(Dataset records)
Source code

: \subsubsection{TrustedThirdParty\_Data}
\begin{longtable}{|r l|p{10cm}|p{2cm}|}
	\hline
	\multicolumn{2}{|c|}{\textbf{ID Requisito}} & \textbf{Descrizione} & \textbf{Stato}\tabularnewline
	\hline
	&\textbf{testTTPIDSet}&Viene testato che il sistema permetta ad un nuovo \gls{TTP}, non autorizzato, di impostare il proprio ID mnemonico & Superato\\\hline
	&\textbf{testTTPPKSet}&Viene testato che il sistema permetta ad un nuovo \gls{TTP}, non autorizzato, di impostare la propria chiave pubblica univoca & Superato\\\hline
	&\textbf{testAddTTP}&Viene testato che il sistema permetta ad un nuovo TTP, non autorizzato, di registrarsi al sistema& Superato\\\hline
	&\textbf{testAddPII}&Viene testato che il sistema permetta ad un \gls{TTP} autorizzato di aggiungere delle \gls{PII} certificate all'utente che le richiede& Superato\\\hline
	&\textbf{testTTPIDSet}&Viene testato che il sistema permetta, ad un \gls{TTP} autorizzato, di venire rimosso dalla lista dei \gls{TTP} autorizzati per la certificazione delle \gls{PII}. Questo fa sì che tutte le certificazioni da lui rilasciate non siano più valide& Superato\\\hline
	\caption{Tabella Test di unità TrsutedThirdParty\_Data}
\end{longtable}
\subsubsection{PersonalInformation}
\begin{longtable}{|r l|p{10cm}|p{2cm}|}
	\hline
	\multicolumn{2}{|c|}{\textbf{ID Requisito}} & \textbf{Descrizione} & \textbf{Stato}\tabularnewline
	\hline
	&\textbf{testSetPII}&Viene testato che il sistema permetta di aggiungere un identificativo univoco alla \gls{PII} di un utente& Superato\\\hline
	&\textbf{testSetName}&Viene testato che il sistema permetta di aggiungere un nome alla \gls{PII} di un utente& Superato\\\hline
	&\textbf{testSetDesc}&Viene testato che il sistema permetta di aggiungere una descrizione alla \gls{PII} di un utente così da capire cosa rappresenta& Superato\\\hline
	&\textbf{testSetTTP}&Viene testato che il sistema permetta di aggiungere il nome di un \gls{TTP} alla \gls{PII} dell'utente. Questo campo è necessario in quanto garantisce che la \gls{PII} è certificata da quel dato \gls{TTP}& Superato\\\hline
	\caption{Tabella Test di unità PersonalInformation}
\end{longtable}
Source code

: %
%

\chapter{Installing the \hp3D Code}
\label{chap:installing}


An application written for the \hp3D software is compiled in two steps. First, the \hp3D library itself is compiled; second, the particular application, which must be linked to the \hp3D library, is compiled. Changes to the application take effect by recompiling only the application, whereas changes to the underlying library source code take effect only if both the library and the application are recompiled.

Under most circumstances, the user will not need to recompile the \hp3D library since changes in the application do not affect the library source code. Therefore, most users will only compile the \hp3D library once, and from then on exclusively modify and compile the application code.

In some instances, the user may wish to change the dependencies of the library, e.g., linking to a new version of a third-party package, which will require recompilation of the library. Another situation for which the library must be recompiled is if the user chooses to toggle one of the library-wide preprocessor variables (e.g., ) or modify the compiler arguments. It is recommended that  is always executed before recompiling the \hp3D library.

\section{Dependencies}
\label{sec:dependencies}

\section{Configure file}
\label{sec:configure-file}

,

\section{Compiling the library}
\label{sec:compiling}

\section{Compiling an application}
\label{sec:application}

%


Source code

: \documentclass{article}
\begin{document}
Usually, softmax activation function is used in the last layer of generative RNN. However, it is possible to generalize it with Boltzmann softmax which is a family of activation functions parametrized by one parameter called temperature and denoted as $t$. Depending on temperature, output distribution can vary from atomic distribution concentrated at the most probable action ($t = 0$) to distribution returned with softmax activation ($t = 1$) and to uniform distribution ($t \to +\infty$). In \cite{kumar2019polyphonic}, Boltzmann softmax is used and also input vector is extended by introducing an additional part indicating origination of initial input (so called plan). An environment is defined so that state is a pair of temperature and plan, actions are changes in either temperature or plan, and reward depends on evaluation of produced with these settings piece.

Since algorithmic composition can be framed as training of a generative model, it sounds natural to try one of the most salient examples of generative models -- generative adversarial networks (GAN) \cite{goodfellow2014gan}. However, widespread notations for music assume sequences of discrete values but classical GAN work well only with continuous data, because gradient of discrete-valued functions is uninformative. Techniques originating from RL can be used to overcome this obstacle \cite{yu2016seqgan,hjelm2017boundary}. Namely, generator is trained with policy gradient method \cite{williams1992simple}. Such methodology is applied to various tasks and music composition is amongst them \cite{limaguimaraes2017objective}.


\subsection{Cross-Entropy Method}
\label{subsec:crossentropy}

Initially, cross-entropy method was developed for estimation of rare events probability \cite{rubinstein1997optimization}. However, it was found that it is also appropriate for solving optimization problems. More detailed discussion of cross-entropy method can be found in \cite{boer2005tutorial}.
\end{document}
(End Dataset records)
Check the listing for the word "label". Show each line that has it.

**Answer to the problem:**
\label{chap:installing}
\label{sec:dependencies}
\label{sec:configure-file}
\label{sec:compiling}
\label{sec:application}
\label{subsec:crossentropy}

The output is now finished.